Time has carried them past jobs,
deaths of parents and friends,
through seasons of sun,
birthdays of children,
stories of spouses,
illnesses and steps to recovery
and now to the end of this
November Sunday path…

Where, after a moment of silence,
A question: “What about next week?”

Two Italian Men
Madalyn Cioci

Two Italian men sit at a scarred table,
Raft timbers lashed together with years
And unspoken heartache,
Buoyant in saline bodies.

The beam from the single suspended light
Pushes through cigar smoke fog
Just touching the old soda bottle
Holding homemade wine.

The dice roll out of Dino’s cup toward Leo
Like crabs over stone.
When Leo tips back he laughs at his friend’s bad luck
With a sound that is sun-warmed figs
weighty and sweet
“Il lupo mangia, eh?” he says – the wolf eats.

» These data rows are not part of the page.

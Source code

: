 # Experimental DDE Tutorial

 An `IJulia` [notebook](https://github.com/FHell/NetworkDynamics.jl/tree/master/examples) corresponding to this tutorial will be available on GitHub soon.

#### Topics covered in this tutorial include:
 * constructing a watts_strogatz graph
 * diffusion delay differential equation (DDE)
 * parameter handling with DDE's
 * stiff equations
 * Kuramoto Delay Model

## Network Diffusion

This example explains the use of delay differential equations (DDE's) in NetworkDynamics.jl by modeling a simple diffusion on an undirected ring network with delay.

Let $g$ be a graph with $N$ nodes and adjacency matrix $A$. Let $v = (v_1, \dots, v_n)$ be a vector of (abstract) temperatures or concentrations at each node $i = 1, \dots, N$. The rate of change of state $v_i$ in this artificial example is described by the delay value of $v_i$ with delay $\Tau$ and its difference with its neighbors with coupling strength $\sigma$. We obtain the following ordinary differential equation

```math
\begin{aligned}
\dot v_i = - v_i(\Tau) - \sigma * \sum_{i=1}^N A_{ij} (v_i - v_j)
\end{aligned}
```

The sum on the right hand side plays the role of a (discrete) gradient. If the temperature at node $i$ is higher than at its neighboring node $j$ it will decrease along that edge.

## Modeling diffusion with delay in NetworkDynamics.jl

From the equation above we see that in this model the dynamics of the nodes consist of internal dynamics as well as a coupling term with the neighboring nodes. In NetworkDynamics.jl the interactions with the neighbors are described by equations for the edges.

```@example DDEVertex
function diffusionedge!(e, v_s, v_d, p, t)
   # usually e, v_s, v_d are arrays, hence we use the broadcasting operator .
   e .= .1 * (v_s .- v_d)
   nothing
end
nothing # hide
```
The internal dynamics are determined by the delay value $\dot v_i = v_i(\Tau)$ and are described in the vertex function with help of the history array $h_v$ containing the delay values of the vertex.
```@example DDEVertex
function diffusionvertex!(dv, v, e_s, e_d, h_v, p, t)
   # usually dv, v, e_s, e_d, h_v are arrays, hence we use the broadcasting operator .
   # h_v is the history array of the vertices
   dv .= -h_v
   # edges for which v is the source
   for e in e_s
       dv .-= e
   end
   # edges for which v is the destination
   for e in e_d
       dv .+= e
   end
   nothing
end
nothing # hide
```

In one smooth arc Leo drinks down
The wine from his glass with one hand
Extends the other and pats Dino’s hand twice
Like a sailor checking a line
Adding a knot
Securing by habit.

Then he gathers up the coins
From the center of the table leaving one
To feed the next roll.        

James P. Lenfestey
Only when I tore a piece
out of the middle
did I notice either one.
Now my hands on their own
rub each knob lovingly,
exploring its hidden straps and caverns,
the floating island of the patella.
As a boy, I marveled at my father’s
concrete bridges, twenty ton spans
supported at the tips on thin pads of Neoprene.
I walked away looking up, unaware
that under me rolled strange virtuous
boulders and sticks and fluids and cushions.
I remember the con in his orange jumpsuit
filling book after book
with poems of rage and despair‑
his college scholarship torn up
when he “blew out his knees.”
He knows twice as much of the dark crevasses
of this wobbly world as I with my limp.

My Big Mouth
Jim Russell

Words spoken in haste sowing seeds
That sprout and shout louder than deeds
    I always regret them
    She never forgets them
The blossom betrayed by the weeds
    How could you
    How dare you
    Oh why?

But silence can also bring blame
Sorry unsaid is a shame
    My untaken chance
    Earns a withering glance
So holler and hush are the same
    I coulda
    I shoulda
    Oh my.

I can’t seem to pass this impasse
To say or not to say more or less
    Intentions sublime
    I fail every time
Then kneel down and pray for redress
    Forgive me
    Hang with me
    I try.

Sam Wilhide

My breasts are getting big inside her shirt
As I’m looking at bald monkeys made of clay,
High tension and the feet begin to hurt,
Since Mario let me use the tutoyer.

Black locks on a soft kimono shelf,
I couldn’t find the buttons on my phone,
Green eyes caught me talking to myself,
As I watched her gently lick the matcha cone.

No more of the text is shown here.